Like me and millions of other consumers, it sounds like you used a credit card at Target sometime between Nov. 27 and Dec. 15, 2013. During that time, one or more fraudsters gained access to Target's point-of-sale database and collected payment card details from as many as 40 million customers. It's one of the largest data breaches ever, but it also underscores the fraud protection features included in most American credit cards.

According to security researcher Brian Krebs, credit card numbers from Target's database started showing up on "dark web" bulletin boards within days, enabling criminals to purchase account details they can use for a variety of purchases. Even if your bank elects to send you a completely new card, you can take some precautions to ensure that nobody's using your personal information to abuse your credit.

1. Enable purchase alerts on your credit card accounts.

Most credit card issuers now offer automatic alerts by text message or email whenever your card gets used in a variety of settings. For instance, you can request alerts for transactions triggering international credit card fees, for transactions over a specific dollar amount, or within certain other parameters that you choose. Your bank may already scan your account for unusual usage patterns, but a real-time alert can grind a crook's shopping spree to a halt.

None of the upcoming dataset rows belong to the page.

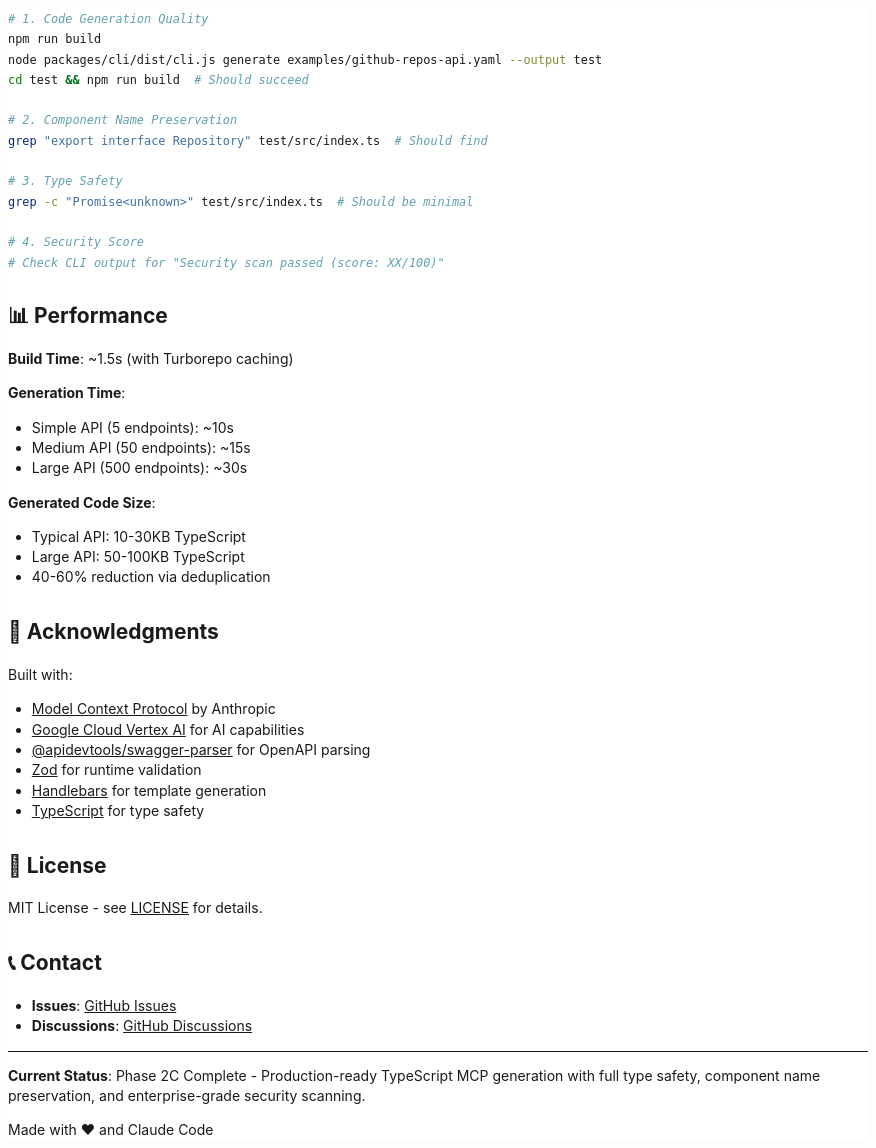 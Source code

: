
 ```bash
# 1. Code Generation Quality
npm run build
node packages/cli/dist/cli.js generate examples/github-repos-api.yaml --output test
cd test && npm run build  # Should succeed

# 2. Component Name Preservation
grep "export interface Repository" test/src/index.ts  # Should find

# 3. Type Safety
grep -c "Promise<unknown>" test/src/index.ts  # Should be minimal

# 4. Security Score
# Check CLI output for "Security scan passed (score: XX/100)"
```

## 📊 Performance

**Build Time**: ~1.5s (with Turborepo caching)

**Generation Time**:
- Simple API (5 endpoints): ~10s
- Medium API (50 endpoints): ~15s
- Large API (500 endpoints): ~30s

**Generated Code Size**:
- Typical API: 10-30KB TypeScript
- Large API: 50-100KB TypeScript
- 40-60% reduction via deduplication

## 🙏 Acknowledgments

Built with:
- [Model Context Protocol](https://modelcontextprotocol.io/) by Anthropic
- [Google Cloud Vertex AI](https://cloud.google.com/vertex-ai) for AI capabilities
- [@apidevtools/swagger-parser](https://github.com/APIDevTools/swagger-parser) for OpenAPI parsing
- [Zod](https://github.com/colinhacks/zod) for runtime validation
- [Handlebars](https://handlebarsjs.com/) for template generation
- [TypeScript](https://www.typescriptlang.org/) for type safety

## 📄 License

MIT License - see [LICENSE](./LICENSE) for details.

## 📞 Contact

- **Issues**: [GitHub Issues](https://github.com/YOUR_USERNAME/Magic-MCP/issues)
- **Discussions**: [GitHub Discussions](https://github.com/YOUR_USERNAME/Magic-MCP/discussions)

---

**Current Status**: Phase 2C Complete - Production-ready TypeScript MCP generation with full type safety, component name preservation, and enterprise-grade security scanning.

Made with ❤️ and Claude Code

2. Take advantage of free credit card monitoring services.

Target has announced it will provide free credit monitoring subscriptions for consumers affected by the data breach. Although criminals can't do much to steal your identity with just your credit card number, they can combine your stolen card details with information collected from other databases. Actively watching your credit reports for any new, unauthorized accounts can help squash identity theft before criminals can gain control of your file.

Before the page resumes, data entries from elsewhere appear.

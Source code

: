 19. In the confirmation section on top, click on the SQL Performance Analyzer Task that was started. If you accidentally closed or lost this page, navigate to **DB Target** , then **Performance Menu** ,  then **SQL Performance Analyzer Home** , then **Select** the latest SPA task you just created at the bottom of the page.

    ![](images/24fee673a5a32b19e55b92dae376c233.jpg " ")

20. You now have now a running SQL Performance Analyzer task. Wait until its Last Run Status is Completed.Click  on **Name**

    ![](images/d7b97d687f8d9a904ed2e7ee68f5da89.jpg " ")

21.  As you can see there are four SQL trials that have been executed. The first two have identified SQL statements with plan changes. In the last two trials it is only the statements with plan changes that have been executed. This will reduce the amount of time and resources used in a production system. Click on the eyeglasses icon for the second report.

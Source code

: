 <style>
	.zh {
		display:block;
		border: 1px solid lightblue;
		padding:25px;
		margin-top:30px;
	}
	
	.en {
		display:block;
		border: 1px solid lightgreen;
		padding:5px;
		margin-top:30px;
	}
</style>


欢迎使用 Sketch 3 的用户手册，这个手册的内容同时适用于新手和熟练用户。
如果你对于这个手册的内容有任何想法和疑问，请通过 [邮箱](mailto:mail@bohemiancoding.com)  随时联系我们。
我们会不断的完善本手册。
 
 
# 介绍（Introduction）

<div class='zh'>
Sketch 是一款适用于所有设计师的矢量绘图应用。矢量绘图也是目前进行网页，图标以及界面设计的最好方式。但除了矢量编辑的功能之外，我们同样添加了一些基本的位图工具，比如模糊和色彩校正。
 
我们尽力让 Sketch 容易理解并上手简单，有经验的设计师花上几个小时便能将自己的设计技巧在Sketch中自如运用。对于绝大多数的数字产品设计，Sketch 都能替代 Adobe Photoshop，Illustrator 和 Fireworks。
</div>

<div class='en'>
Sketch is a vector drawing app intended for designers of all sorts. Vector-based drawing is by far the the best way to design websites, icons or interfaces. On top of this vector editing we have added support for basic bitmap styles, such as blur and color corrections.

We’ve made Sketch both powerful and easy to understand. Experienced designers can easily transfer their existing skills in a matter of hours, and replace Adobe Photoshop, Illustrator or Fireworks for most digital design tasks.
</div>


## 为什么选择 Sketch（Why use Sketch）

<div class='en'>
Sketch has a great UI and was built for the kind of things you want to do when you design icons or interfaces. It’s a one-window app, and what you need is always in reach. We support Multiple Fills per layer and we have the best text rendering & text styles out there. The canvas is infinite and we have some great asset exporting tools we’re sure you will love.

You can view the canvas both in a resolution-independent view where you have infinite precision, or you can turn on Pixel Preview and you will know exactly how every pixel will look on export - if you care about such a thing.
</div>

3. Avoid clicking on links in email sent from your bank.

Some fraud rings try to phish for additional information they can use for identity theft. You might receive email about the breach from your bank, or from an unfamiliar bank that claims to have an account in your name. Don't click on any links within these messages. Instead, use your Web browser to navigate directly to your bank's secure online customer support system. Forged links can fool you into giving up valuable passwords or personally identifiable information.

4. Discuss account details only with agents at a number you call.

Likewise, some scammers try to use social engineering tricks to make you believe you're speaking with your bank. If it's really your bank calling, they will never ask for your account number or PIN -- they have that information already. Should a fraud investigator call you about your account, ask for their name and direct extension. Then, call the customer service number on the back of your card and ask an operator to reconnect you. It's cumbersome, but the process assures you'll speak only with legitimate bank personnel.

5. Place a security freeze on your credit report.

As a last resort, if you find yourself anxious about identity theft, you can request a security freeze from all three major credit reporting agencies: Experian, Equifax, and TransUnion. Although the 90-day freeze will prevent you from responding to any automated, instant approval credit card offers, the freeze will also block criminals from opening any new accounts with your information.